How to Run Qwen3.5-27B Locally: Complete Step by Step Guide
By Braincuber Team
Published on April 20, 2026
Running large language models locally gives you complete control over your AI infrastructure. Instead of relying on expensive API calls to OpenAI or Anthropic, you can deploy powerful open-weight models like Qwen3.5-27B on your own GPU hardware. This complete tutorial shows you how to set up a remote H100 SXM instance on Vast.ai, serve Qwen3.5-27B with vLLM, connect it to OpenCode, and test its agentic coding ability on a real FastAPI project.
What You'll Learn:
- How to launch and access a Vast.ai H100 SXM GPU instance
- Setting up vLLM and serving Qwen3.5-27B as an OpenAI-compatible API
- Installing and configuring OpenCode to connect to your local model
- Testing the full setup with a real agentic coding task
- Understanding why vLLM is preferred over llama.cpp for 27B models
Why Choose vLLM Over llama.cpp for Qwen3.5-27B
While llama.cpp is excellent for many local inference setups, running a quantized 27B model through it often comes with trade-offs: lower output quality, reduced coding performance, and more setup friction. For larger models like Qwen3.5-27B, quantization can noticeably hurt reliability, and local deployments through llama.cpp can become difficult to manage if you want smooth, production-like agent behavior.

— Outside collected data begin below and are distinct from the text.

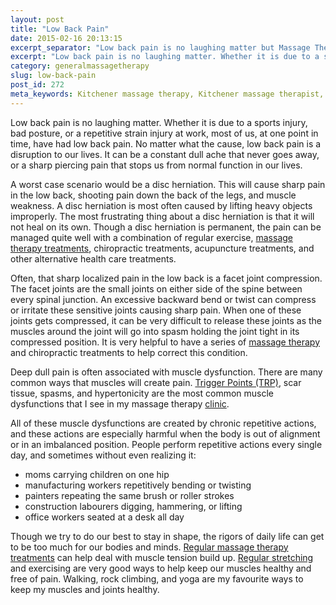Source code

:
```yaml
---
layout: post
title: "Low Back Pain"
date: 2015-02-16 20:13:15
excerpt_separator: "Low back pain is no laughing matter but Massage Therapy and regular stretching can help."
excerpt: "Low back pain is no laughing matter. Whether it is due to a sports injury, bad posture, or a repetitive strain injury at work, most of us, at one point in time, have had low back pain. No matter what the cause, low back pain is a disruption to our lives."
category: generalmassagetherapy
slug: low-back-pain
post_id: 272
meta_keywords: Kitchener massage therapy, Kitchener massage therapist, massage therapist Kitchener , massage therapy Kitchener, Kitchener registered massage therapy, Kitchener registered massage therapist, registered massage therapist Kitchener , registered massage therapy Kitchener, Deep tissue massage, massage, sports massage, Kitchener sports massage, massage therapy, massage therapist, registered massage therapist, registered massage therapy, back pain, pain , low back pain
---
```

<p>Low back pain is no laughing matter. Whether it is due to a sports injury, bad posture, or a repetitive strain injury at work, most of us, at one point in time, have had low back pain. No matter what the cause, low back pain is a disruption to our lives. It can be a constant dull ache that never goes away, or a sharp piercing pain that stops us from normal function in our lives.

</p>

<p>A worst case scenario would be a disc herniation. This will cause sharp pain in the low back, shooting pain down the back of the legs, and muscle weakness. A disc herniation is most often caused by lifting heavy objects improperly. The most frustrating thing about a disc herniation is that it will not heal on its own. Though a disc herniation is permanent, the pain can be managed quite well with a combination of regular exercise, <a href="{{site.url}}/clinic-information/index.html">massage therapy treatments</a>, chiropractic treatments, acupuncture treatments, and other alternative health care treatments.</p>

<p>Often, that sharp localized pain in the low back is a facet joint compression. The facet joints are the small joints on either side of the spine between every spinal junction. An excessive backward bend or twist can compress or irritate these sensitive joints causing sharp pain. When one of these joints gets compressed, it can be very difficult to release these joints as the muscles around the joint will go into spasm holding the joint tight in its compressed position. It is very helpful to have a series of <a href="{{site.url}}/clinic-information/index.html">massage therapy </a>and chiropractic treatments to help correct this condition.</p>

<p>Deep dull pain is often associated with muscle dysfunction. There are many common ways that muscles will create pain. <a title="Trigger Points and Trigger Point Therapy" href="{{site.url}}/generalmassagetherapy/trigger-points-and-trigger-point-therapy/index.html">Trigger Points (TRP)</a>, scar tissue, spasms, and hypertonicity are the most common muscle dysfunctions that I see in my massage therapy <a title="clinic" href="{{site.url}}/clinic-information/index.html">clinic</a>.</p>

<p>All of these muscle dysfunctions are created by chronic repetitive actions, and these actions are especially harmful when the body is out of alignment or in an imbalanced position. People perform repetitive actions every single day, and sometimes without even realizing it:</p>

<ul class="leftmargin">
	<li>moms carrying children on one hip</li>
	<li>manufacturing workers repetitively bending or twisting</li>
	<li>painters repeating the same brush or roller strokes</li>
	<li>construction labourers digging, hammering, or lifting</li>
	<li>office workers seated at a desk all day</li>
</ul>

<p>Though we try to do our best to stay in shape, the rigors of daily life can get to be too much for our bodies and minds. <a href="{{site.url}}/about/testimonials/index.html">Regular massage therapy treatments</a> can help deal with muscle tension build up. <a href="{{site.url}}/stretching/general-guidelines-for-stretching/index.html">Regular stretching</a> and exercising are very good ways to help keep our muscles healthy and free of pain. Walking, rock climbing, and yoga are my favourite ways to keep my muscles and joints healthy.</p>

Instead, this tutorial uses vLLM on a rented H100 SXM GPU. That gives you a more stable OpenAI-compatible endpoint, better performance from the full model, and a much cleaner setup for agentic coding workflows. You get very high tokens-per-second throughput, a large context length, and a much smoother overall coding experience.
Prerequisites
Before you begin, make sure you have the following:
| Prerequisite | Description |
|---|---|
| Vast.ai Account | Create an account at vast.ai |
| Credits | At least $5 in credits to rent a GPU instance |
| Linux Terminal Knowledge | Basic familiarity with the Linux terminal |
GPU Recommendation
An H100 SXM is a strong choice because Qwen3.5-27B needs plenty of memory and fast throughput, especially for longer context windows and smoother coding-focused inference.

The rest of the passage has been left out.